━━━ Data records

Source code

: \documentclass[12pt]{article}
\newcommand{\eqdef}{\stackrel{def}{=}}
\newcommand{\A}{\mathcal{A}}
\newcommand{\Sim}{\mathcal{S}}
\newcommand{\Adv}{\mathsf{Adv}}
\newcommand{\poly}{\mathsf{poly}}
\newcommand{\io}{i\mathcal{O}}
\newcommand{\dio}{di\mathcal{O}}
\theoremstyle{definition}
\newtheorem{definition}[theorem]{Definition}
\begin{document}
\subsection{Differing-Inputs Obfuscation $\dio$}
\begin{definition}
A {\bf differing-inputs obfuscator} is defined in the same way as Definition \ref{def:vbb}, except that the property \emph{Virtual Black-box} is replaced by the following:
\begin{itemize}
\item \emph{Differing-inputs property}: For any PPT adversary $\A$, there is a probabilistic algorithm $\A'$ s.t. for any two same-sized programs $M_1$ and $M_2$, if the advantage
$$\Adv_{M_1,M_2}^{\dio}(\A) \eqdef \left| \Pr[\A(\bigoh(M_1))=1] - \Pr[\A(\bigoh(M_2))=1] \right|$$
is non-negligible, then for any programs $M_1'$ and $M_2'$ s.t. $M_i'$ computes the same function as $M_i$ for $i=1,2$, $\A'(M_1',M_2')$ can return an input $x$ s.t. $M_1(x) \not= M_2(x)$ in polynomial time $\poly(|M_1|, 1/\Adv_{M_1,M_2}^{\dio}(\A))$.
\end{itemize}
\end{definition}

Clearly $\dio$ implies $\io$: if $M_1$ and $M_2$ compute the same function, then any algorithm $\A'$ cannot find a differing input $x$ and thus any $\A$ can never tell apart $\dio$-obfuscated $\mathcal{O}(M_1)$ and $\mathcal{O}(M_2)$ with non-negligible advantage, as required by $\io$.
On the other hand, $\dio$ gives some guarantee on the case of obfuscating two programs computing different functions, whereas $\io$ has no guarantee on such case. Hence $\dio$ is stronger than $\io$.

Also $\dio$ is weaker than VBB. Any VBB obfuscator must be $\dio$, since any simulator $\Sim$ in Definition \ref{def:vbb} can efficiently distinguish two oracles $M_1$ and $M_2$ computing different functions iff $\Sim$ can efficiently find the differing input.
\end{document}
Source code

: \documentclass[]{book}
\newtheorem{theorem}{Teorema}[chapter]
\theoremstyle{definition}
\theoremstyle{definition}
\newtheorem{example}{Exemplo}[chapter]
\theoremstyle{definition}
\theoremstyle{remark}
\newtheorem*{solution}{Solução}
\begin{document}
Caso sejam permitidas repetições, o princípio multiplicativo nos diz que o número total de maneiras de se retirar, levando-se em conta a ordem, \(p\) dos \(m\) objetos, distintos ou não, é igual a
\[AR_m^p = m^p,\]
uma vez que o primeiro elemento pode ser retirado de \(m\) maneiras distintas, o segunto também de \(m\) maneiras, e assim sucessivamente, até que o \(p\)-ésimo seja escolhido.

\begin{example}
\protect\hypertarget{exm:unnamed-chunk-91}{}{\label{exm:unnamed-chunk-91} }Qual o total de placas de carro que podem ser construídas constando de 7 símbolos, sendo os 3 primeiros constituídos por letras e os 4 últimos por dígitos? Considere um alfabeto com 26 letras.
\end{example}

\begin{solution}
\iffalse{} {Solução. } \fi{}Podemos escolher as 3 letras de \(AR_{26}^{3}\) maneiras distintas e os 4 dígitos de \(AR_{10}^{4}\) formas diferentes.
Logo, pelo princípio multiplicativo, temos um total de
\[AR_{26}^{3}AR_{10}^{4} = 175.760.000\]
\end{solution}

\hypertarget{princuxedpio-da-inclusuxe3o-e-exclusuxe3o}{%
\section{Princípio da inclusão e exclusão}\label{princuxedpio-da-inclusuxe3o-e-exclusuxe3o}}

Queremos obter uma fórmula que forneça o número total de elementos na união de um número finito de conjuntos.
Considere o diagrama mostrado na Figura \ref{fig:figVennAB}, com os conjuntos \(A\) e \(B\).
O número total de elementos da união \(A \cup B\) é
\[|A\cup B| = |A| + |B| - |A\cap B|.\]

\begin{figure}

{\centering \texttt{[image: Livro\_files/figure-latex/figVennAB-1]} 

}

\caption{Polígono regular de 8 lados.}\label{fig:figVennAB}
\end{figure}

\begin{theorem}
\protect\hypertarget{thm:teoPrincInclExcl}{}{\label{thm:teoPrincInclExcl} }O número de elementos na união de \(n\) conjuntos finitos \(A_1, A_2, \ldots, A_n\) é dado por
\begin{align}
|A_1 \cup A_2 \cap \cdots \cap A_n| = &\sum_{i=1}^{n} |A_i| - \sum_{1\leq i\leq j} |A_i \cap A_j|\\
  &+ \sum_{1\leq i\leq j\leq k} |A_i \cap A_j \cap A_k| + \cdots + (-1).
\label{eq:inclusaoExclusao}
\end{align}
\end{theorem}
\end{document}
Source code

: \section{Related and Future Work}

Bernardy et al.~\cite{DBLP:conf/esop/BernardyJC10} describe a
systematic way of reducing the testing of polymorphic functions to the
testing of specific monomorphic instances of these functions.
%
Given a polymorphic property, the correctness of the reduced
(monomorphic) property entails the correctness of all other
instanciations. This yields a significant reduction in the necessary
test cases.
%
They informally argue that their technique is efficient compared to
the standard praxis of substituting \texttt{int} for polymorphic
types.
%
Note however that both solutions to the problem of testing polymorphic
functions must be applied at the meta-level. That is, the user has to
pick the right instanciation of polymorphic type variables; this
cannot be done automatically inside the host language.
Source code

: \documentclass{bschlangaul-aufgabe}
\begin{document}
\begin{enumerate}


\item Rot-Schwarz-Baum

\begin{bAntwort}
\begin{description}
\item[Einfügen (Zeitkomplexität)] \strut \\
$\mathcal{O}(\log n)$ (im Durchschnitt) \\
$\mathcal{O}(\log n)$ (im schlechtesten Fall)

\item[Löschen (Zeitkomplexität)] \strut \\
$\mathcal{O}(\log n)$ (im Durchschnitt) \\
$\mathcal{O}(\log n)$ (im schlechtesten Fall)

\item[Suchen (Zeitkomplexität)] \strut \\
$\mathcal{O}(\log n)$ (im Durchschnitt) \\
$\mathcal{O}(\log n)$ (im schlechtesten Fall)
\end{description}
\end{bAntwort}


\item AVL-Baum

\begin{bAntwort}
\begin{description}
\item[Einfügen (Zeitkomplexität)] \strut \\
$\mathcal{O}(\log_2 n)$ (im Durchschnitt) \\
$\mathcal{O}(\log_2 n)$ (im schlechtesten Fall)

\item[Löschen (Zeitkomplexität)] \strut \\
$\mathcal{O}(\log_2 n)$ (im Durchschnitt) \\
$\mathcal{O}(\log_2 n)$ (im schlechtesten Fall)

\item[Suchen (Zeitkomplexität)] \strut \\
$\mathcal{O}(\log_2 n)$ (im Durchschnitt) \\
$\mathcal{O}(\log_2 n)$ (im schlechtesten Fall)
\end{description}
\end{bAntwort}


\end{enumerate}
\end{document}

━━━━━━

Find the word "documentclass" in the data and show each line that holds it.

: \documentclass[12pt]{article}
: \documentclass[]{book}
: \documentclass{bschlangaul-aufgabe}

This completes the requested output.